Task instructions - Print the data below exactly as it stands, and keep the pictures out.

Stored data -
────────────────────

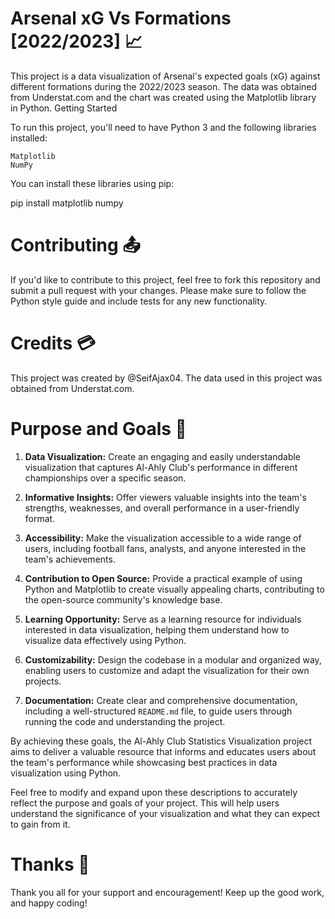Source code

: # Arsenal xG Vs Formations [2022/2023] 📈

This project is a data visualization of Arsenal's expected goals (xG) against different formations during the 2022/2023 season. The data was obtained from Understat.com and the chart was created using the Matplotlib library in Python.
Getting Started

To run this project, you'll need to have Python 3 and the following libraries installed:

    Matplotlib
    NumPy
    
You can install these libraries using pip:

pip install matplotlib numpy

# Contributing 📤

If you'd like to contribute to this project, feel free to fork this repository and submit a pull request with your changes. Please make sure to follow the Python style guide and include tests for any new functionality.

# Credits 💳

This project was created by @SeifAjax04. The data used in this project was obtained from Understat.com.

# Purpose and Goals 🎯

1. **Data Visualization:** Create an engaging and easily understandable visualization that captures Al-Ahly Club's performance in different championships over a specific season.

2. **Informative Insights:** Offer viewers valuable insights into the team's strengths, weaknesses, and overall performance in a user-friendly format.

3. **Accessibility:** Make the visualization accessible to a wide range of users, including football fans, analysts, and anyone interested in the team's achievements.

4. **Contribution to Open Source:** Provide a practical example of using Python and Matplotlib to create visually appealing charts, contributing to the open-source community's knowledge base.

5. **Learning Opportunity:** Serve as a learning resource for individuals interested in data visualization, helping them understand how to visualize data effectively using Python.

6. **Customizability:** Design the codebase in a modular and organized way, enabling users to customize and adapt the visualization for their own projects.

7. **Documentation:** Create clear and comprehensive documentation, including a well-structured `README.md` file, to guide users through running the code and understanding the project.

By achieving these goals, the Al-Ahly Club Statistics Visualization project aims to deliver a valuable resource that informs and educates users about the team's performance while showcasing best practices in data visualization using Python.

Feel free to modify and expand upon these descriptions to accurately reflect the purpose and goals of your project. This will help users understand the significance of your visualization and what they can expect to gain from it.

# Thanks 💜

Thank you all for your support and encouragement!
Keep up the good work, and happy coding!


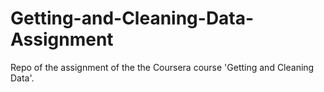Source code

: # Getting-and-Cleaning-Data-Assignment
Repo of the assignment of the the Coursera course 'Getting and Cleaning Data'. 
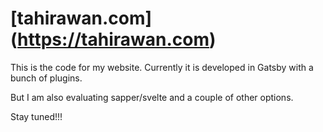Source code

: # [tahirawan.com] (https://tahirawan.com)

This is the code for my website.
Currently it is developed in Gatsby with a bunch of plugins.

But I am also evaluating sapper/svelte and a couple of other options.

Stay tuned!!!
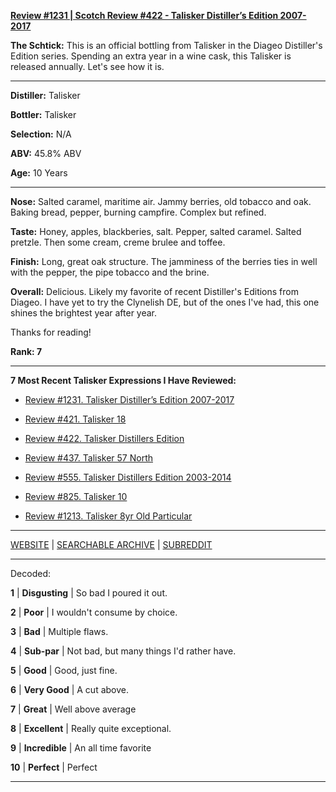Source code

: 
[**Review #1231 | Scotch Review #422 - Talisker Distiller’s Edition 2007-2017**]( https://t8ke.review/review-1231-talisker-distillers-edition-2007-2017)

**The Schtick:** This is an official bottling from Talisker in the Diageo Distiller's Edition series. Spending an extra year in a wine cask, this Talisker is released annually. Let's see how it is. 

-----

**Distiller:** Talisker

**Bottler:** Talisker

**Selection:** N/A

**ABV:** 45.8% ABV

**Age:** 10 Years 

-----

**Nose:**  Salted caramel, maritime air. Jammy berries, old tobacco and oak. Baking bread, pepper, burning campfire. Complex but refined. 

**Taste:** Honey, apples, blackberies, salt. Pepper, salted caramel. Salted pretzle. Then some cream, creme brulee and toffee. 

**Finish:** Long, great oak structure. The jamminess of the berries ties in well with the pepper, the pipe tobacco and the brine. 

**Overall:** Delicious. Likely my favorite of recent Distiller's Editions from Diageo. I have yet to try the Clynelish DE, but of the ones I've had, this one shines the brightest year after year. 

Thanks for reading!

**Rank: 7**

----- 

**7 Most Recent Talisker Expressions I Have Reviewed:** 

- [Review #1231. Talisker Distiller’s Edition 2007-2017]( https://t8ke.review/review-1231-talisker-distillers-edition-2007-2017) 

- [Review #421. Talisker 18]( https://t8ke.review/review-421-talisker-18/) 

- [Review #422. Talisker Distillers Edition ]( https://t8ke.review/review-422-talisker-distillers-edition-1992/) 

- [Review #437. Talisker 57 North]( https://t8ke.review/review-437-talisker-57-north/) 

- [Review #555. Talisker Distillers Edition 2003-2014]( https://t8ke.review/review-555-talisker-distillers-edition-2003-2014/) 

- [Review #825. Talisker 10]( https://t8ke.review/review-825-talisker-10yr/) 

- [Review #1213. Talisker 8yr Old Particular ]( https://t8ke.review/review-1213-talisker-8yr-old-particular) 

-----

[WEBSITE](https://t8ke.review) | [SEARCHABLE ARCHIVE](https://t8ke.review/review-archive/) | [SUBREDDIT](https://reddit.com/r/t8kereviews)

-----

Decoded:

**1** | **Disgusting** | So bad I poured it out.

**2** | **Poor** | I wouldn't consume by choice.

**3** | **Bad** | Multiple flaws.

**4** | **Sub-par** | Not bad, but many things I'd rather have.

**5** | **Good** | Good, just fine.

**6** | **Very Good** | A cut above.

**7** | **Great** | Well above average

**8** | **Excellent** | Really quite exceptional.

**9** | **Incredible** | An all time favorite

**10** | **Perfect** | Perfect

----


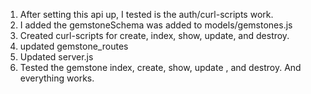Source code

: 1. After setting this api up, I tested is the auth/curl-scripts work.
2. I added the gemstoneSchema was added to models/gemstones.js
3. Created curl-scripts for create, index, show, update, and destroy.
4. updated gemstone_routes
5. Updated server.js
6. Tested the gemstone index, create, show, update , and destroy. And everything works.
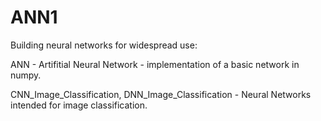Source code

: # ANN1
Building neural networks for widespread use:

ANN - Artifitial Neural Network - implementation of a basic network in numpy.

CNN_Image_Classification, DNN_Image_Classification - Neural Networks intended for image classification.

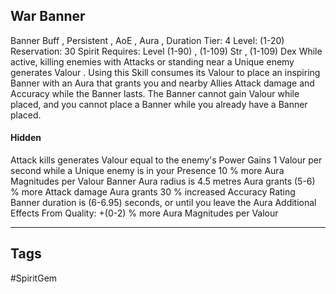 ## War Banner
Banner
Buff , Persistent , AoE , Aura , Duration
Tier: 4
Level: (1-20)
Reservation: 30 Spirit
Requires: Level (1-90) , (1-109) Str , (1-109) Dex
While active, killing enemies with Attacks or standing near a Unique enemy generates Valour . Using this Skill consumes its Valour to place an inspiring Banner with an Aura that grants you and nearby Allies Attack damage and Accuracy while the Banner lasts. The Banner cannot gain Valour while placed, and you cannot place a Banner while you already have a Banner placed.
#### Hidden
Attack kills generates Valour equal to the enemy's Power Gains 1 Valour per second while a Unique enemy is in your Presence
10 % more Aura Magnitudes per Valour
Banner Aura radius is 4.5 metres
Aura grants (5-6) % more Attack damage
Aura grants 30 % increased Accuracy Rating
Banner duration is (6-6.95) seconds, or until you leave the Aura
Additional Effects From Quality:
+(0-2) % more Aura Magnitudes per Valour

---
## Tags
#SpiritGem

────────────────────

Solution to the exercise -
Source code

: # Arsenal xG Vs Formations [2022/2023] 📈

This project is a data visualization of Arsenal's expected goals (xG) against different formations during the 2022/2023 season. The data was obtained from Understat.com and the chart was created using the Matplotlib library in Python.
Getting Started

To run this project, you'll need to have Python 3 and the following libraries installed:

    Matplotlib
    NumPy
    
You can install these libraries using pip:

pip install matplotlib numpy

# Contributing 📤

If you'd like to contribute to this project, feel free to fork this repository and submit a pull request with your changes. Please make sure to follow the Python style guide and include tests for any new functionality.

# Credits 💳

This project was created by @SeifAjax04. The data used in this project was obtained from Understat.com.

# Purpose and Goals 🎯

1. **Data Visualization:** Create an engaging and easily understandable visualization that captures Al-Ahly Club's performance in different championships over a specific season.

2. **Informative Insights:** Offer viewers valuable insights into the team's strengths, weaknesses, and overall performance in a user-friendly format.

3. **Accessibility:** Make the visualization accessible to a wide range of users, including football fans, analysts, and anyone interested in the team's achievements.

4. **Contribution to Open Source:** Provide a practical example of using Python and Matplotlib to create visually appealing charts, contributing to the open-source community's knowledge base.

5. **Learning Opportunity:** Serve as a learning resource for individuals interested in data visualization, helping them understand how to visualize data effectively using Python.

6. **Customizability:** Design the codebase in a modular and organized way, enabling users to customize and adapt the visualization for their own projects.

7. **Documentation:** Create clear and comprehensive documentation, including a well-structured `README.md` file, to guide users through running the code and understanding the project.

By achieving these goals, the Al-Ahly Club Statistics Visualization project aims to deliver a valuable resource that informs and educates users about the team's performance while showcasing best practices in data visualization using Python.

Feel free to modify and expand upon these descriptions to accurately reflect the purpose and goals of your project. This will help users understand the significance of your visualization and what they can expect to gain from it.

# Thanks 💜

Thank you all for your support and encouragement!
Keep up the good work, and happy coding!


Source code

: # Getting-and-Cleaning-Data-Assignment
Repo of the assignment of the the Coursera course 'Getting and Cleaning Data'. 
Source code

: # [tahirawan.com] (https://tahirawan.com)

This is the code for my website.
Currently it is developed in Gatsby with a bunch of plugins.

But I am also evaluating sapper/svelte and a couple of other options.

Stay tuned!!!
Source code

: 
[**Review #1231 | Scotch Review #422 - Talisker Distiller’s Edition 2007-2017**]( https://t8ke.review/review-1231-talisker-distillers-edition-2007-2017)

**The Schtick:** This is an official bottling from Talisker in the Diageo Distiller's Edition series. Spending an extra year in a wine cask, this Talisker is released annually. Let's see how it is. 

-----

**Distiller:** Talisker

**Bottler:** Talisker

**Selection:** N/A

**ABV:** 45.8% ABV

**Age:** 10 Years 

-----

**Nose:**  Salted caramel, maritime air. Jammy berries, old tobacco and oak. Baking bread, pepper, burning campfire. Complex but refined. 

**Taste:** Honey, apples, blackberies, salt. Pepper, salted caramel. Salted pretzle. Then some cream, creme brulee and toffee. 

**Finish:** Long, great oak structure. The jamminess of the berries ties in well with the pepper, the pipe tobacco and the brine. 

**Overall:** Delicious. Likely my favorite of recent Distiller's Editions from Diageo. I have yet to try the Clynelish DE, but of the ones I've had, this one shines the brightest year after year. 

Thanks for reading!

**Rank: 7**

----- 

**7 Most Recent Talisker Expressions I Have Reviewed:** 

- [Review #1231. Talisker Distiller’s Edition 2007-2017]( https://t8ke.review/review-1231-talisker-distillers-edition-2007-2017) 

- [Review #421. Talisker 18]( https://t8ke.review/review-421-talisker-18/) 

- [Review #422. Talisker Distillers Edition ]( https://t8ke.review/review-422-talisker-distillers-edition-1992/) 

- [Review #437. Talisker 57 North]( https://t8ke.review/review-437-talisker-57-north/) 

- [Review #555. Talisker Distillers Edition 2003-2014]( https://t8ke.review/review-555-talisker-distillers-edition-2003-2014/) 

- [Review #825. Talisker 10]( https://t8ke.review/review-825-talisker-10yr/) 

- [Review #1213. Talisker 8yr Old Particular ]( https://t8ke.review/review-1213-talisker-8yr-old-particular) 

-----

[WEBSITE](https://t8ke.review) | [SEARCHABLE ARCHIVE](https://t8ke.review/review-archive/) | [SUBREDDIT](https://reddit.com/r/t8kereviews)

-----

Decoded:

**1** | **Disgusting** | So bad I poured it out.

**2** | **Poor** | I wouldn't consume by choice.

**3** | **Bad** | Multiple flaws.

**4** | **Sub-par** | Not bad, but many things I'd rather have.

**5** | **Good** | Good, just fine.

**6** | **Very Good** | A cut above.

**7** | **Great** | Well above average

**8** | **Excellent** | Really quite exceptional.

**9** | **Incredible** | An all time favorite

**10** | **Perfect** | Perfect

----


Source code

: 1. After setting this api up, I tested is the auth/curl-scripts work.
2. I added the gemstoneSchema was added to models/gemstones.js
3. Created curl-scripts for create, index, show, update, and destroy.
4. updated gemstone_routes
5. Updated server.js
6. Tested the gemstone index, create, show, update , and destroy. And everything works.
Source code

: # ANN1
Building neural networks for widespread use:

ANN - Artifitial Neural Network - implementation of a basic network in numpy.

CNN_Image_Classification, DNN_Image_Classification - Neural Networks intended for image classification.

 ## War Banner
Banner
Buff , Persistent , AoE , Aura , Duration
Tier: 4
Level: (1-20)
Reservation: 30 Spirit
Requires: Level (1-90) , (1-109) Str , (1-109) Dex
While active, killing enemies with Attacks or standing near a Unique enemy generates Valour . Using this Skill consumes its Valour to place an inspiring Banner with an Aura that grants you and nearby Allies Attack damage and Accuracy while the Banner lasts. The Banner cannot gain Valour while placed, and you cannot place a Banner while you already have a Banner placed.
#### Hidden
Attack kills generates Valour equal to the enemy's Power Gains 1 Valour per second while a Unique enemy is in your Presence
10 % more Aura Magnitudes per Valour
Banner Aura radius is 4.5 metres
Aura grants (5-6) % more Attack damage
Aura grants 30 % increased Accuracy Rating
Banner duration is (6-6.95) seconds, or until you leave the Aura
Additional Effects From Quality:
+(0-2) % more Aura Magnitudes per Valour

---
## Tags
#SpiritGem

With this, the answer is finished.